What's your experiment for this week?
Share your thesis and parameters in the comments.

 

 

*If you want to find out about the special things I'm offering new captains, be sure to sign up here. And remember, the Starship is only open for one week, so all the other ways I awesome-ize the Starship will only be for members, and not available publicly.

3 Comments on How to experiment: Reports + New Experiments

  1. ThreeDressesProject
    September 6, 2012 at 11:24 am (7 years ago)

    Here’s my analysis:

    What did you learn from this experiment? We are driven to beautiful images. Clutter free images not only give the reader a better view of what I’m making (I sew garments) but also is very pleasing. I bought a tripod as part of getting better pictures and started feeling the urge to take advantage of good light when it strikes- something I couldn’t do before without a tripod.
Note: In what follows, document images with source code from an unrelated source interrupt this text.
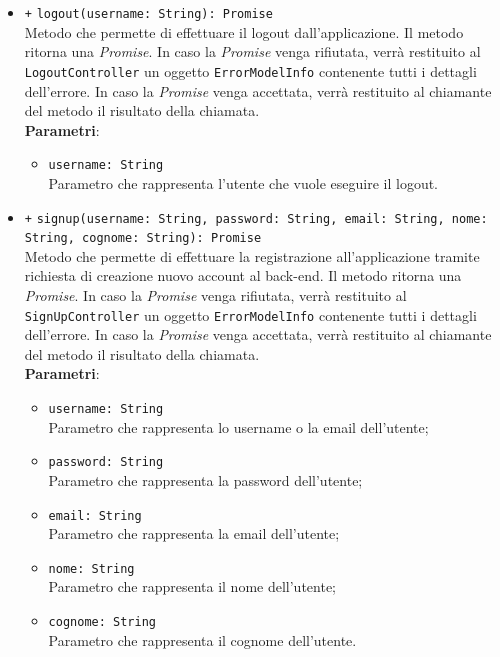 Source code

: \begin{itemize}
\begin{itemize}
		\item \texttt{+} \texttt{logout(username: String): Promise} \\ Metodo che permette di effettuare il logout dall'applicazione. Il metodo ritorna una \textit{Promise}. In caso la \textit{Promise} venga rifiutata, verrà restituito al \texttt{LogoutController} un oggetto \texttt{ErrorModelInfo} contenente tutti i dettagli dell'errore. In caso la \textit{Promise} venga accettata, verrà restituito al chiamante del metodo il risultato della chiamata.\\
		\textbf{Parametri}:
		\begin{itemize}
			\item \texttt{username: String} \\ Parametro che rappresenta l'utente che vuole eseguire il logout.
		\end{itemize}
		
		\item \texttt{+} \texttt{signup(username: String, password: String, email: String, nome: String, cognome: String): Promise} \\Metodo che permette di effettuare la registrazione all'applicazione tramite richiesta di creazione nuovo account al back-end. Il metodo ritorna una \textit{Promise}. In caso la \textit{Promise} venga rifiutata, verrà restituito al \texttt{SignUpController} un oggetto \texttt{ErrorModelInfo} contenente tutti i dettagli dell'errore. In caso la \textit{Promise} venga accettata, verrà restituito al chiamante del metodo il risultato della chiamata. \\
			\textbf{Parametri}:
			\begin{itemize}
				\item \texttt{username: String} \\ Parametro che rappresenta lo username o la email dell'utente;
				\item \texttt{password: String} \\ Parametro che rappresenta la password dell'utente;
				\item \texttt{email: String} \\ Parametro che rappresenta la email dell'utente;
				\item \texttt{nome: String} \\ Parametro che rappresenta il nome dell'utente;
				\item \texttt{cognome: String} \\ Parametro che rappresenta il cognome dell'utente.
			\end{itemize}
			

\end{itemize}
\end{itemize}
    Does that give you an idea of what else you might try? Now, I just need to keep up the blogging with thoughtfully done photos. I don’t think it will be hard. It’s nice to get nods from my sewing community.

    Do you want to experiment with something similar to gather more data or switch to something totally different? For now, I need to keep this up. In a couple of months, once getting good photos isn’t so much effort, I’ll be ready to experiment again.
    I hoped to get more readership and I did. My per day views spiked with a couple of really cool photo blogs. It’s leveled off so I’ll need to address that next.
    Thanks!

  2. Tara Swiger
    September 6, 2012 at 12:11 pm (7 years ago)

    Thanks for sharing your analysis!
    But now I want to push you *just* a bit. What did you learn about photography (or your relationship with it) during this experiment. You knew at the outset that you wanted beautiful photos, and you knew you wanted a tripod. So what new thing did you unearth about how you take photos, what you like in a photo, or even just the technical aspect of photo-taking or styling?

    And then, what are the parameters of your next experiment (of course you can always have the ongoing goal to take better and better pictures, but an experiment indicates that you’ll try specific things in a specific time).
    I really love your experiment and I’ve loved watching your photography improve!